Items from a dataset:
———

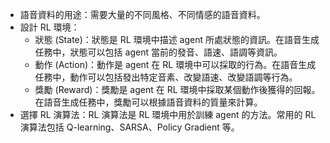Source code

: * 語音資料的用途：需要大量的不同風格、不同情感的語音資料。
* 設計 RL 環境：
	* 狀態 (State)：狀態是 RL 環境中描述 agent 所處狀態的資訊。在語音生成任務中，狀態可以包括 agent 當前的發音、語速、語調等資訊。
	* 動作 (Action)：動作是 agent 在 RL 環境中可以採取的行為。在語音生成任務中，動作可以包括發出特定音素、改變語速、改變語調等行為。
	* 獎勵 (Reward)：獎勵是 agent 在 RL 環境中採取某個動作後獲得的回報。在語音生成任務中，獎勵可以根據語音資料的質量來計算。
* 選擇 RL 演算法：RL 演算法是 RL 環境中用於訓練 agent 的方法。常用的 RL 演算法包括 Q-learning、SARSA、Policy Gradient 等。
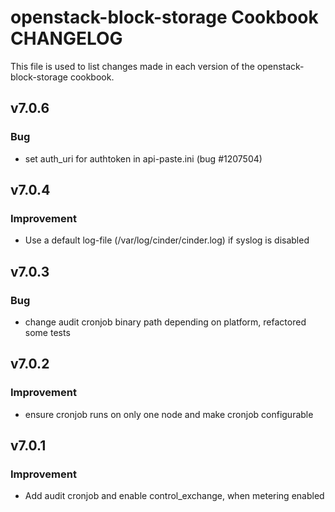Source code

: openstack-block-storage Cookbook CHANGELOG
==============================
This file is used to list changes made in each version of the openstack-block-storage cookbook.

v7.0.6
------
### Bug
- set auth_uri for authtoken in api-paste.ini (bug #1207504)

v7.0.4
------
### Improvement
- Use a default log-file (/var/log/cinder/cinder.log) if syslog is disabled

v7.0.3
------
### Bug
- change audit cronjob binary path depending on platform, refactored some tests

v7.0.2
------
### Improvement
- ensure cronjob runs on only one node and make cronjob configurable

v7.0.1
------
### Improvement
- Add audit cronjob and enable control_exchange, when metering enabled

———

WHAT YOU HAVE TO DO: Print the entries again exactly as they appear above. Do not print the pictures.

SOLVED EXERCISE:
Source code

: * 語音資料的用途：需要大量的不同風格、不同情感的語音資料。
* 設計 RL 環境：
	* 狀態 (State)：狀態是 RL 環境中描述 agent 所處狀態的資訊。在語音生成任務中，狀態可以包括 agent 當前的發音、語速、語調等資訊。
	* 動作 (Action)：動作是 agent 在 RL 環境中可以採取的行為。在語音生成任務中，動作可以包括發出特定音素、改變語速、改變語調等行為。
	* 獎勵 (Reward)：獎勵是 agent 在 RL 環境中採取某個動作後獲得的回報。在語音生成任務中，獎勵可以根據語音資料的質量來計算。
* 選擇 RL 演算法：RL 演算法是 RL 環境中用於訓練 agent 的方法。常用的 RL 演算法包括 Q-learning、SARSA、Policy Gradient 等。
Source code

: openstack-block-storage Cookbook CHANGELOG
==============================
This file is used to list changes made in each version of the openstack-block-storage cookbook.

v7.0.6
------
### Bug
- set auth_uri for authtoken in api-paste.ini (bug #1207504)

v7.0.4
------
### Improvement
- Use a default log-file (/var/log/cinder/cinder.log) if syslog is disabled

v7.0.3
------
### Bug
- change audit cronjob binary path depending on platform, refactored some tests

v7.0.2
------
### Improvement
- ensure cronjob runs on only one node and make cronjob configurable

v7.0.1
------
### Improvement
- Add audit cronjob and enable control_exchange, when metering enabled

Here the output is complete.